Jazz, swing, blues: note contro il regime

“Abbiamo pensato quest’anno di dare voce alla persecuzione che fu messa in atto, dal regime nazista in Europa e da quello fascista in Italia, contro la Musica definita ‘degenerata’, la cosiddetta Entartete Musik”. E così, spiegava Daniela Dana Tedeschi, il tradizionale Concerto della Memoria organizzato al Conservatorio di Milano quest’anno ha avuto come protagonisti la musica jazz, swing e blues. Un modo, ha sottolineato la presidente dell’Associazione Figli della Shoah – che ha ideato l’iniziativa -, per riscoprire “come molti musicisti, cantanti famosi e grandi orchestre dell’epoca aggirarono l’ostacolo continuando a suonare la ‘loro’ musica. Il jazz, lo swing e il blues divennero così lo strumento di resistenza dei musicisti perseguitati, negati ed eliminati dalla macchina dello sterminio”.
Curato da Lydia Cevidalli e Nicoletta Mainardi, il concerto ha visto una ampia partecipazione. “Vi ringraziamo per essere qui così numerosi, non era scontato”, hanno ricordato dal palco il rabbino capo di Milano rav Alfonso Arbib e il presidente della Comunità ebraica della città Walker Meghnagi. Entrambi hanno colto l’occasione per ribadire che il Giorno della Memoria deve essere una lezione per il presente. Sia come impegno contro la banalizzazione della Shoah, sia come lotta contro ogni forma di antisemitismo. Sull’importanza della formazione dei giovani si è soffermato Roberto Jarach, presidente del Memoriale della Shoah, lasciando poi il palco alla musica. Ad esibirsi, l’orchestra Jazz del Maestro Pino Jodice, con la partecipazione dei studenti del Conservatorio Verdi di Milano, che hanno eseguito tra gli altri brani di Gorni Kramer, Pippo Barzizza, il Trio Lescano, Coco Schumann e Franco Cerri.

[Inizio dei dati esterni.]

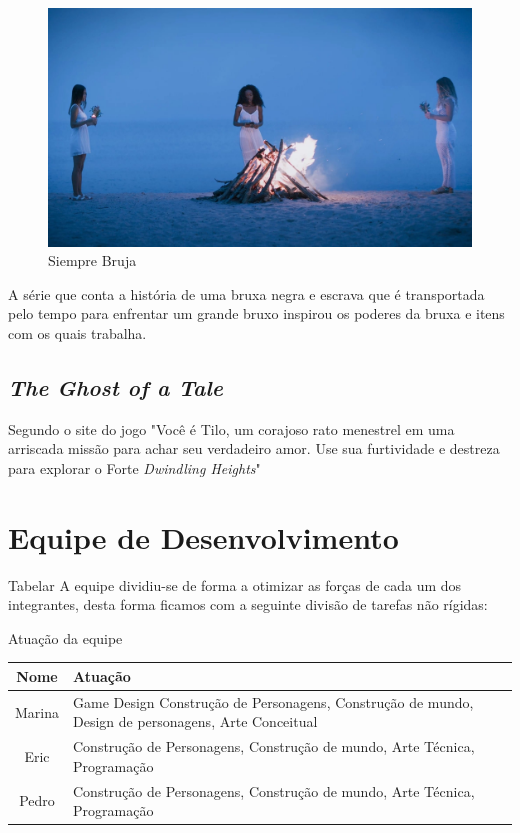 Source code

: \begin{figure}[htb]
	\caption{\label{siempre}Siempre Bruja}
	\begin{center}
	    \includegraphics[width=\textwidth]{imagens/SiempreBruja.jpg}
	\end{center}
\end{figure}

A série que conta a história de uma bruxa negra e escrava que é transportada  pelo tempo para enfrentar um grande bruxo inspirou os poderes da bruxa e itens com os quais trabalha. 

\vfill
\pagebreak

\subsection{\textit{The Ghost of a Tale}}
Segundo o site do jogo  "Você é Tilo, um corajoso rato menestrel em uma arriscada missão para achar seu verdadeiro amor. Use sua furtividade e destreza para explorar o Forte \textit{Dwindling Heights}"


\section{Equipe de Desenvolvimento}
Tabelar
A equipe dividiu-se de forma a otimizar as forças de cada um dos integrantes, desta forma ficamos com a seguinte divisão de tarefas não rígidas:

\begin{quadro}[htb]
\caption{\label{quadro_atuacao}Atuação da equipe}
\begin{tabularx}{\textwidth}{|c|X|}
	\hline
	\textbf{Nome} & \textbf{Atuação}\\ \hline
    Marina & Game Design Construção de Personagens, Construção de mundo, Design de personagens, Arte Conceitual \\ \hline
    Eric   & Construção de Personagens, Construção de mundo, Arte Técnica, Programação                                        \\ \hline
    Pedro  & Construção de Personagens, Construção de mundo, Arte Técnica, Programação \\ \hline
\end{tabularx}
\end{quadro}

“Attraverso la musica – la riflessione di Claudio Ricordi, – vogliamo raccontare alcuni momenti del Male assoluto, la Catastrofe. Una colonna sonora di suoni, voci, musiche che raccontano un crescendo drammatico che inizia quasi sommessamente con le leggi razziali nazifasciste del 1933 e del 1938, e si spinge sino al salto nel vento dello sterminio nella sua fase finale. Una colonna sonora che vorremmo non fosse mai stata scritta. Per non dimenticare, per ricordare, si deve prima conoscere. E alla conoscenza e al ricordo servono anche le storie della musica allora perseguitata, proibita, dimenticata al di qua e al di là delle Alpi”.